Dataset entries

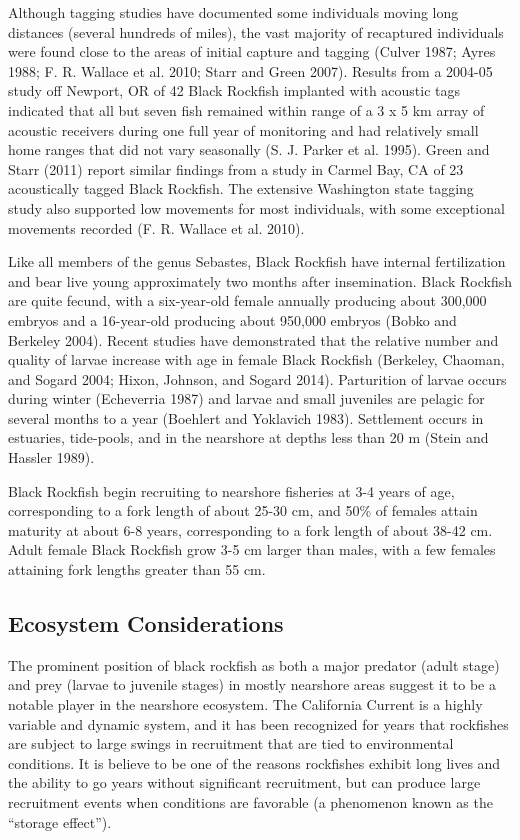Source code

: \documentclass[11pt,
  english,
  letterpaper,
]{article}
\begin{document}
Although tagging studies have documented some individuals moving long distances (several hundreds of miles), the vast majority of recaptured individuals were found close to the areas of initial capture and tagging (Culver 1987; Ayres 1988; F. R. Wallace et al. 2010; Starr and Green 2007). Results from a 2004-05 study off Newport, OR of 42 Black Rockfish implanted with acoustic tags indicated that all but seven fish remained within range of a 3 x 5 km array of acoustic receivers during one full year of monitoring and had relatively small home ranges that did not vary seasonally (S. J. Parker et al. 1995). Green and Starr (2011) report similar findings from a study in Carmel Bay, CA of 23 acoustically tagged Black Rockfish. The extensive Washington state tagging study also supported low movements for most individuals, with some exceptional movements recorded (F. R. Wallace et al. 2010).

Like all members of the genus Sebastes, Black Rockfish have internal fertilization and bear live young approximately two months after insemination. Black Rockfish are quite fecund, with a six-year-old female annually producing about 300,000 embryos and a 16-year-old producing about 950,000 embryos (Bobko and Berkeley 2004). Recent studies have demonstrated that the relative number and quality of larvae increase with age in female Black Rockfish (Berkeley, Chaoman, and Sogard 2004; Hixon, Johnson, and Sogard 2014). Parturition of larvae occurs during winter (Echeverria 1987) and larvae and small juveniles are pelagic for several months to a year (Boehlert and Yoklavich 1983). Settlement occurs in estuaries, tide-pools, and in the nearshore at depths less than 20 m (Stein and Hassler 1989).

Black Rockfish begin recruiting to nearshore fisheries at 3-4 years of age, corresponding to a fork length of about 25-30 cm, and 50\% of females attain maturity at about 6-8 years, corresponding to a fork length of about 38-42 cm. Adult female Black Rockfish grow 3-5 cm larger than males, with a few females attaining fork lengths greater than 55 cm.

\hypertarget{ecosystem-considerations-1}{%
\subsection{Ecosystem Considerations}\label{ecosystem-considerations-1}}

The prominent position of black rockfish as both a major predator (adult stage) and prey (larvae to juvenile stages) in mostly nearshore areas suggest it to be a notable player in the nearshore ecosystem. The California Current is a highly variable and dynamic system, and it has been recognized for years that rockfishes are subject to large swings in recruitment that are tied to environmental conditions. It is believe to be one of the reasons rockfishes exhibit long lives and the ability to go years without significant recruitment, but can produce large recruitment events when conditions are favorable (a phenomenon known as the ``storage effect'').
\end{document}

Problem requirements: Pick out, from the lines above, every one that contains the string "considerations".

Task answer:
\hypertarget{ecosystem-considerations-1}{%
\subsection{Ecosystem Considerations}\label{ecosystem-considerations-1}}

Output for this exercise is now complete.